For beyond the heavy doors lie riches from around the world, collected by this trading community as they travelled through Asia, amassing fortunes that would last them generations. This clan of merchants and moneylenders reached the peak of its success during colonial times, and spread themselves far and wide, through Malaysia and Singapore, Burma and Vietnam. They built these mansions as massive status symbols for their families back home, sparing no expense to fully display the extent of wealth – and power – they held.
Built between the mid-19th and -20th centuries, the architectural influences run the gamut from Art Deco to Art Nouveau, but the interiors are where the treasures lie: huge Burmese teak pillars with impossibly intricate carvings, glinting Czech crystal chandeliers, imposing grandfather clocks from Switzerland, colossal etched Belgian mirrors, glossy Italian marble, delightfully delicate Chinese porcelain, hardy Dutch enamelware. But there is still a simplicity in these homes that makes them charming, never cold. Large, welcoming verandahs, central courtyards open to the sun with earthy, comforting Athangudi tiles underfoot, framed sepia photographs of laughing brides and serious patriarchs in the cavernous halls. And always, the sense of perfect symmetry.
As many as half, if not more, of the mansions are abandoned or in various states of ruin and decay, some have been turned into boutique hotels, some are used by the families only for special occasions. But there are still those that are lovingly preserved, still lived in, rainwater still collected from the roof and harvested, extravagant meals still prepared. The Meyyappan home in Karaikudi, with its checkerboard floors and ornate ceilings, is one such. The older wing of the house, built a couple centuries ago, with its spare and starkly beautiful courtyard (again, perfectly symmetrical), is particularly wonderful.

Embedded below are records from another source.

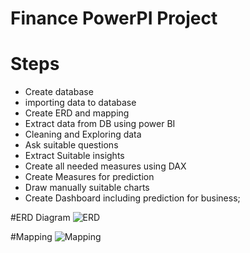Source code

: # Finance PowerPI Project
# Steps
   - Create database
   - importing data to database
   - Create ERD and mapping
   - Extract data from DB using power BI
   - Cleaning and Exploring data
   - Ask suitable questions
   - Extract Suitable insights
   - Create all needed measures using DAX
   - Create Measures for prediction
   - Draw manually suitable charts
   - Create Dashboard including prediction for business;

#ERD Diagram
   ![ERD](https://user-images.githubusercontent.com/121688823/222915302-d4ef81e0-4d92-4f56-aa89-a01f278c6809.png)

#Mapping
![Mapping](https://user-images.githubusercontent.com/121688823/222915305-51f9b942-448f-4cf6-9b8a-97170c2660f6.png)
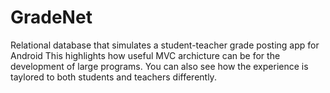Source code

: # GradeNet
Relational database that simulates a student-teacher grade posting app for Android
This highlights how useful MVC archicture can be for the development of large programs.
You can also see how the experience is taylored to both students and teachers differently.
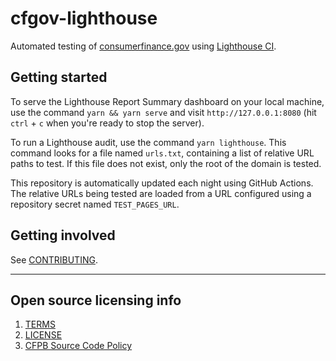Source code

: # cfgov-lighthouse

Automated testing of [consumerfinance.gov](https://www.consumerfinance.gov) using [Lighthouse CI](https://github.com/GoogleChrome/lighthouse-ci/).

## Getting started

To serve the Lighthouse Report Summary dashboard on your local machine,
use the command `yarn && yarn serve` and visit `http://127.0.0.1:8080`
(hit `ctrl` + `c` when you're ready to stop the server).

To run a Lighthouse audit, use the command `yarn lighthouse`. This command
looks for a file named `urls.txt`, containing a list of relative URL paths
to test. If this file does not exist, only the root of the domain is tested.

This repository is automatically updated each night using GitHub Actions.
The relative URLs being tested are loaded from a URL configured using a
repository secret named `TEST_PAGES_URL`.

## Getting involved

See [CONTRIBUTING](CONTRIBUTING.md).

----

## Open source licensing info
1. [TERMS](TERMS.md)
2. [LICENSE](LICENSE)
3. [CFPB Source Code Policy](https://github.com/cfpb/source-code-policy/)
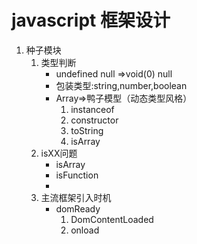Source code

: # javascript 框架设计

1. 种子模块
    1. 类型判断
        - undefined null =>void(0) null 
        - 包装类型:string,number,boolean
        - Array=>鸭子模型（动态类型风格）
            1. instanceof
            2. constructor
            3. toString
            4. isArray
    2. isXX问题
        - isArray
        - isFunction
        - 
    3. 主流框架引入时机
        - domReady
            1. DomContentLoaded
            2. onload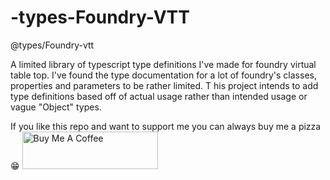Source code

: # -types-Foundry-VTT
@types/Foundry-vtt

A limited library of typescript type definitions I've made for foundry virtual table top. 
I've found the type documentation for a lot of foundry's classes, properties and parameters to be rather limited. T
his project intends to add type definitions based off of actual usage rather than intended usage or vague "Object" types.

If you like this repo and want to support me you can always buy me a pizza 😁
<a href="https://www.buymeacoffee.com/kidfearless" target="_blank"><img src="https://cdn.buymeacoffee.com/buttons/v2/default-violet.png" alt="Buy Me A Coffee" style="height: 60px !important;width: 217px !important;" ></a>
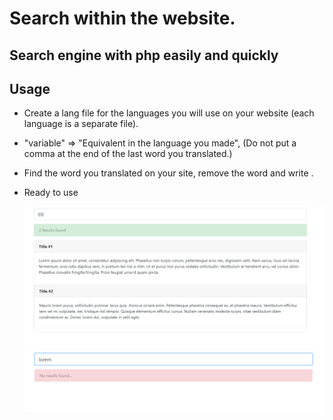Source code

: # Search within the website.

## Search engine with php easily and quickly

## Usage

- Create a lang file for the languages you will use on your website (each language is a separate file).
- "variable" => "Equivalent in the language you made",  (Do not put a comma at the end of the last word you translated.)
- Find the word you translated on your site, remove the word and write <?php echo $lang['variable']?>.
- Ready to use


    
    ![ss](assets/ss2.png)
    ![ss](assets/ss1.png)
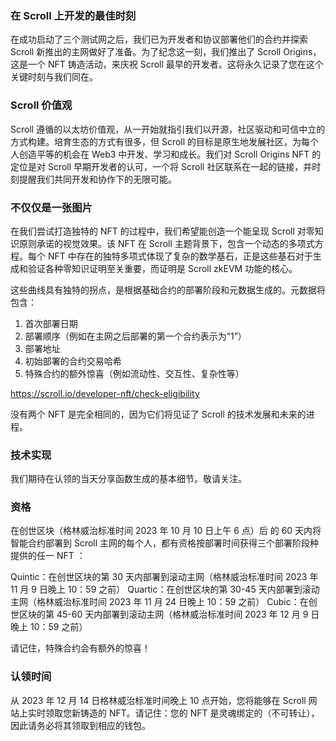 
### 在 Scroll 上开发的最佳时刻

在成功启动了三个测试网之后，我们已为开发者和协议部署他们的合约并探索 Scroll 新推出的主网做好了准备。为了纪念这一刻，我们推出了 Scroll Origins，这是一个 NFT 铸造活动，来庆祝 Scroll 最早的开发者。这将永久记录了您在这个关键时刻与我们同在。


### Scroll 价值观

Scroll 遵循的以太坊价值观，从一开始就指引我们以开源，社区驱动和可信中立的方式构建。培育生态的方式有很多，但 Scroll 的目标是原生地发展社区，为每个人创造平等的机会在 Web3 中开发、学习和成长。我们对 Scroll Origins NFT 的定位是对 Scroll 早期开发者的认可，一个将 Scroll 社区联系在一起的链接，并时刻提醒我们共同开发和协作下的无限可能。


### 不仅仅是一张图片

在我们尝试打造独特的 NFT 的过程中，我们希望能创造一个能呈现 Scroll 对零知识原则承诺的视觉效果。该 NFT 在 Scroll 主题背景下，包含一个动态的多项式方程。每个 NFT 中存在的独特多项式体现了复杂的数学基石，正是这些基石对于生成和验证各种零知识证明至关重要，而证明是 Scroll zkEVM 功能的核心。

这些曲线具有独特的拐点，是根据基础合约的部署阶段和元数据生成的。元数据将包含：

1. 首次部署日期
2. 部署顺序（例如在主网之后部署的第一个合约表示为“1”）
3. 部署地址
4. 初始部署的合约交易哈希
5. 特殊合约的额外惊喜（例如流动性、交互性、复杂性等）

https://scroll.io/developer-nft/check-eligibility

没有两个 NFT 是完全相同的，因为它们将见证了 Scroll 的技术发展和未来的进程。

### 技术实现

我们期待在认领的当天分享函数生成的基本细节。敬请关注。

### 资格

在创世区块（格林威治标准时间 2023 年 10 月 10 日上午 6 点）后 的 60 天内将智能合约部署到 Scroll 主网的每个人，都有资格按部署时间获得三个部署阶段种提供的任一 NFT ：

Quintic：在创世区块的第 30 天内部署到滚动主网（格林威治标准时间 2023 年 11 月 9 日晚上 10：59 之前）
Quartic：在创世区块的第 30-45 天内部署到滚动主网（格林威治标准时间 2023 年 11 月 24 日晚上 10：59 之前）
Cubic：在创世区块的第 45-60 天内部署到滚动主网（格林威治标准时间 2023 年 12 月 9 日晚上 10：59 之前）

请记住，特殊合约会有额外的惊喜！

### 认领时间

从 2023 年 12 月 14 日格林威治标准时间晚上 10 点开始，您将能够在 Scroll 网站上实时领取您新铸造的 NFT。请记住：您的 NFT 是灵魂绑定的（不可转让），因此请务必将其领取到相应的钱包。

Driving around Kanadukathan we found a maze of roads with stately manors rising up on either side, until we came upon the impressive Chettinad Palace. We had a very special tour of the palace, normally off-limits to visitors: a vast main hall with Spanish tiles on the ceiling, large framed photographs of the family, giant ivory tusks and beautiful stained-glass windows; a colourful courtyard with patterned balconies and parrot-green pillars led to an even larger one, this time with terracotta-tiled roofs standing neatly against a clear blue sky.
Everything about Chettinad is a beguiling mix of flavours, and these palatial homes are no different. Perhaps one day they will be restored to their full grandeur, or perhaps they will continue to wither away with the ravages of time. But the flamboyance, ambition and vision of their creators, those globe-trotting bon vivants, will never be forgotten.